Task -> Return all the entries word for word, minus the pictures.

+--

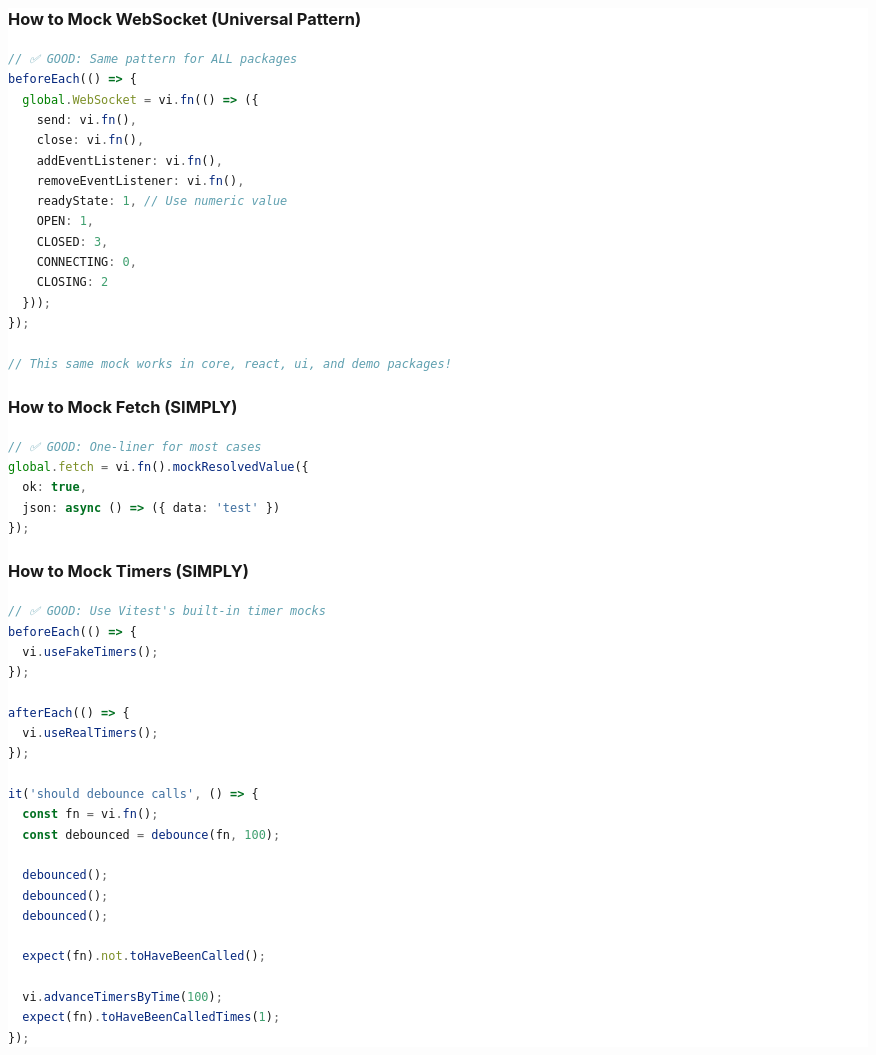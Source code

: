 ### How to Mock WebSocket (Universal Pattern)

```typescript
// ✅ GOOD: Same pattern for ALL packages
beforeEach(() => {
  global.WebSocket = vi.fn(() => ({
    send: vi.fn(),
    close: vi.fn(),
    addEventListener: vi.fn(),
    removeEventListener: vi.fn(),
    readyState: 1, // Use numeric value
    OPEN: 1,
    CLOSED: 3,
    CONNECTING: 0,
    CLOSING: 2
  }));
});

// This same mock works in core, react, ui, and demo packages!
```

### How to Mock Fetch (SIMPLY)

```typescript
// ✅ GOOD: One-liner for most cases
global.fetch = vi.fn().mockResolvedValue({
  ok: true,
  json: async () => ({ data: 'test' })
});
```

### How to Mock Timers (SIMPLY)

```typescript
// ✅ GOOD: Use Vitest's built-in timer mocks
beforeEach(() => {
  vi.useFakeTimers();
});

afterEach(() => {
  vi.useRealTimers();
});

it('should debounce calls', () => {
  const fn = vi.fn();
  const debounced = debounce(fn, 100);
  
  debounced();
  debounced();
  debounced();
  
  expect(fn).not.toHaveBeenCalled();
  
  vi.advanceTimersByTime(100);
  expect(fn).toHaveBeenCalledTimes(1);
});
```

+--

Output for this exercise ->
Source code

: ### How to Mock WebSocket (Universal Pattern)

```typescript
// ✅ GOOD: Same pattern for ALL packages
beforeEach(() => {
  global.WebSocket = vi.fn(() => ({
    send: vi.fn(),
    close: vi.fn(),
    addEventListener: vi.fn(),
    removeEventListener: vi.fn(),
    readyState: 1, // Use numeric value
    OPEN: 1,
    CLOSED: 3,
    CONNECTING: 0,
    CLOSING: 2
  }));
});

// This same mock works in core, react, ui, and demo packages!
```

### How to Mock Fetch (SIMPLY)

```typescript
// ✅ GOOD: One-liner for most cases
global.fetch = vi.fn().mockResolvedValue({
  ok: true,
  json: async () => ({ data: 'test' })
});
```

### How to Mock Timers (SIMPLY)

```typescript
// ✅ GOOD: Use Vitest's built-in timer mocks
beforeEach(() => {
  vi.useFakeTimers();
});

afterEach(() => {
  vi.useRealTimers();
});

it('should debounce calls', () => {
  const fn = vi.fn();
  const debounced = debounce(fn, 100);
  
  debounced();
  debounced();
  debounced();
  
  expect(fn).not.toHaveBeenCalled();
  
  vi.advanceTimersByTime(100);
  expect(fn).toHaveBeenCalledTimes(1);
});
```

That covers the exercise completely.